Chapter 100 – Not Simply Two Men
James Barnett stared at the screen in disbelief. Hundreds of photographs had arrived in his inbox overnight, each tagged by location and timestamp.
Paris, 11:03 a.m. – David Luther laughing with business partners in a sunlit café.
Tokyo, 11:05 a.m. – David Luther stepping off a private jet, briefcase in hand.
New York, 11:07 a.m. – David Luther entering a high-rise office, escorted by two suited men.
The impossible truth was undeniable: the same man was appearing in multiple cities at the exact same time.
James rubbed his eyes. It had to be a mistake. A glitch. A sophisticated digital forgery, perhaps. But the photos weren't from social media-they were high-resolution, taken by private photographers and security cameras, each labeled with credible sources.
The hairs on the back of his neck stood on end. He had seen Dominic Reyes, but this... this was something else.
He realized that David Luther's dual life was far more dangerous and complicated than he had imagined. Someone-or something-was orchestrating a global illusion that blurred identities, timelines, and intentions.
Georgia sat in her home office, surrounded by flight itineraries, hotel receipts, and security footage. Her eyes narrowed as she compared her husband David's travel logs against the incoming photos.
The discrepancies were staggering. At times, he had supposedly been in Europe for business, but the evidence placed him in South America-or interacting with intelligence operatives in Asia. The sheer audacity of it made her stomach churn.
She tapped into a private intelligence network she had once accessed during the Laurent years. Within minutes, more files appeared: encrypted emails, bank transfers, and clandestine mission briefings. Each one confirmed a terrifying conclusion: David Luther was operating a dual life that spanned continents, identities, and sectors-from high-tech startups to covert intelligence operations.
Georgia realized that these weren't just coincidences. The "doppelgänger effect" was deliberate. David-or someone using his likeness-was moving through the world with impunity, making James and her question every memory, every relationship, and every alliance.
Her phone buzzed. A text from an unknown number flashed across the screen:
"Stop digging. Or the next image you see will be the last thing you live to photograph."
James and Georgia connected remotely, sharing files in real time. As they cross-referenced timestamps, the pattern became horrifyingly clear:
• Every city David appeared in simultaneously had a strategic significance-financial, political, or intelligence-related.
• Both James and Georgia were being drawn into a game where the rules were invisible, and every action had global repercussions.
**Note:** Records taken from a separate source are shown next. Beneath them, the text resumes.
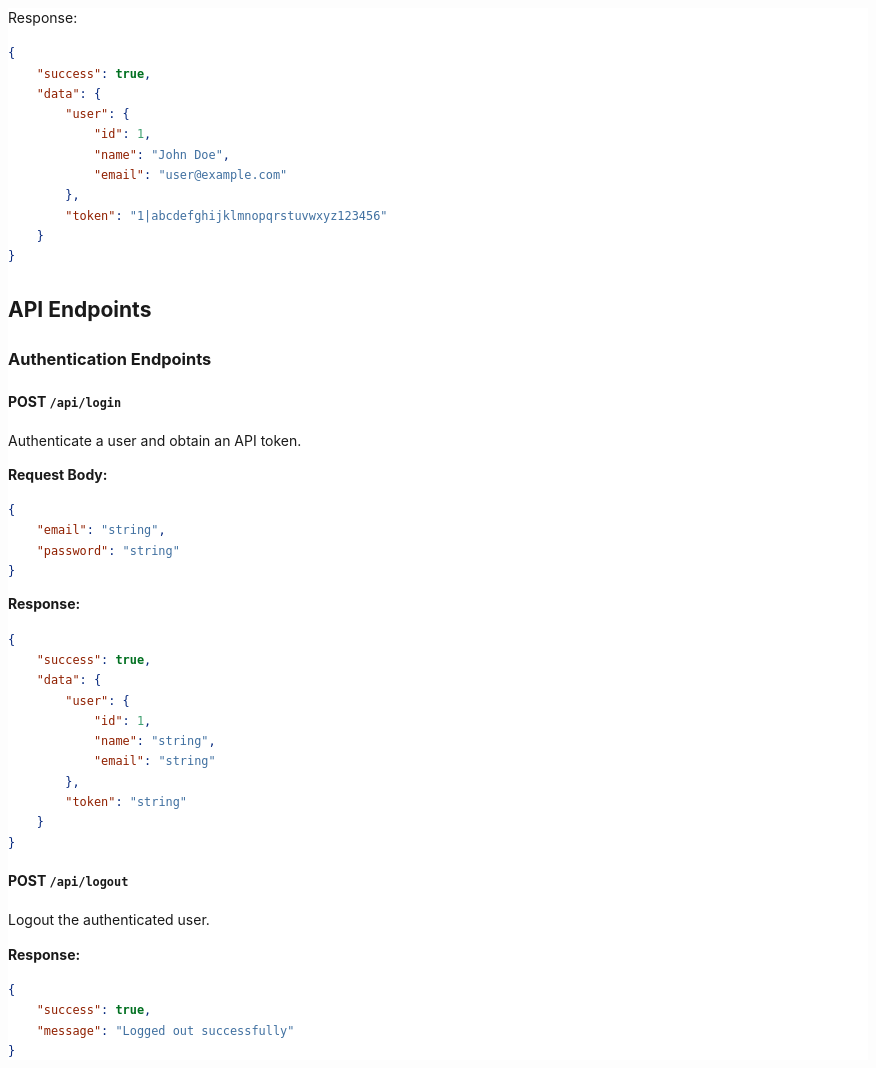 Response:

```json
{
    "success": true,
    "data": {
        "user": {
            "id": 1,
            "name": "John Doe",
            "email": "user@example.com"
        },
        "token": "1|abcdefghijklmnopqrstuvwxyz123456"
    }
}
```

## API Endpoints

### Authentication Endpoints

#### POST `/api/login`

Authenticate a user and obtain an API token.

**Request Body:**

```json
{
    "email": "string",
    "password": "string"
}
```

**Response:**

```json
{
    "success": true,
    "data": {
        "user": {
            "id": 1,
            "name": "string",
            "email": "string"
        },
        "token": "string"
    }
}
```

#### POST `/api/logout`

Logout the authenticated user.

**Response:**

```json
{
    "success": true,
    "message": "Logged out successfully"
}
```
• The man they trusted, feared, and sought to understand was not simply two men-he was a living network, a fluid identity, and a weapon.
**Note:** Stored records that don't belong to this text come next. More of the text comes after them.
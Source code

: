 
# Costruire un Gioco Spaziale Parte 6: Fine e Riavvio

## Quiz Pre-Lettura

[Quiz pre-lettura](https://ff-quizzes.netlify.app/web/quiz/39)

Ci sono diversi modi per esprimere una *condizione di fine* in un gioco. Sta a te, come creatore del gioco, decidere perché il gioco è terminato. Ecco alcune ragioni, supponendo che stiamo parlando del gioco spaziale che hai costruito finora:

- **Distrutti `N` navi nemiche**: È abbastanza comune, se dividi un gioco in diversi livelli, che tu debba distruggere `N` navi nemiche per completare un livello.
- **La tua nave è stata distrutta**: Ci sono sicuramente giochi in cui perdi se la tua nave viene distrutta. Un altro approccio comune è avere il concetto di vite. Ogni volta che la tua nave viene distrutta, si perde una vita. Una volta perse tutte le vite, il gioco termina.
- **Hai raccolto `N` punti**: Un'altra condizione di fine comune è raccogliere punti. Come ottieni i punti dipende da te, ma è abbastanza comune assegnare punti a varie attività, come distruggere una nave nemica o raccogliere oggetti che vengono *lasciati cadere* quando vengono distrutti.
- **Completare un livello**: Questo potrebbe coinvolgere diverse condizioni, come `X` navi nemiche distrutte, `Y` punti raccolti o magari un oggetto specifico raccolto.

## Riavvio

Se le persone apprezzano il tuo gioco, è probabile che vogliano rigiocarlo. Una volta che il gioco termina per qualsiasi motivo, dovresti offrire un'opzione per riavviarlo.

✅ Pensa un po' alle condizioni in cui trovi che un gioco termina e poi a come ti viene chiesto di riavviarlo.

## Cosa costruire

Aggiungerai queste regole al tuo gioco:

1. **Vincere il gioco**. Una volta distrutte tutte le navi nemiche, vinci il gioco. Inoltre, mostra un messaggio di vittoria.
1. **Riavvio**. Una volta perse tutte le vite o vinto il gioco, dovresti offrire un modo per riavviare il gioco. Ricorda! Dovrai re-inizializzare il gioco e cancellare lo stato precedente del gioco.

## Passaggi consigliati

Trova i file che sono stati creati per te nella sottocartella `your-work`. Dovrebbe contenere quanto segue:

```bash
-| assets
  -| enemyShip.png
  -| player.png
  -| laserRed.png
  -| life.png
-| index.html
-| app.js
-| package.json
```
Suddenly, a live photo popped up on Georgia's secure feed. A figure standing behind David in Tokyo lifted a camera-a figure with James' exact features.
Her breath caught. James saw the same image seconds later. The world, their reality, and every sense of truth they had relied on shattered.
The final message arrived on James' encrypted line:
"You thought you knew him. You don't. And soon, you won't know yourselves either."
In that instant, both James and Georgia understood: the doppelgänger effect wasn't just a trick. It was a warning, a trap, and an initiation into a game that had already begun-and one misstep could erase their lives entirely.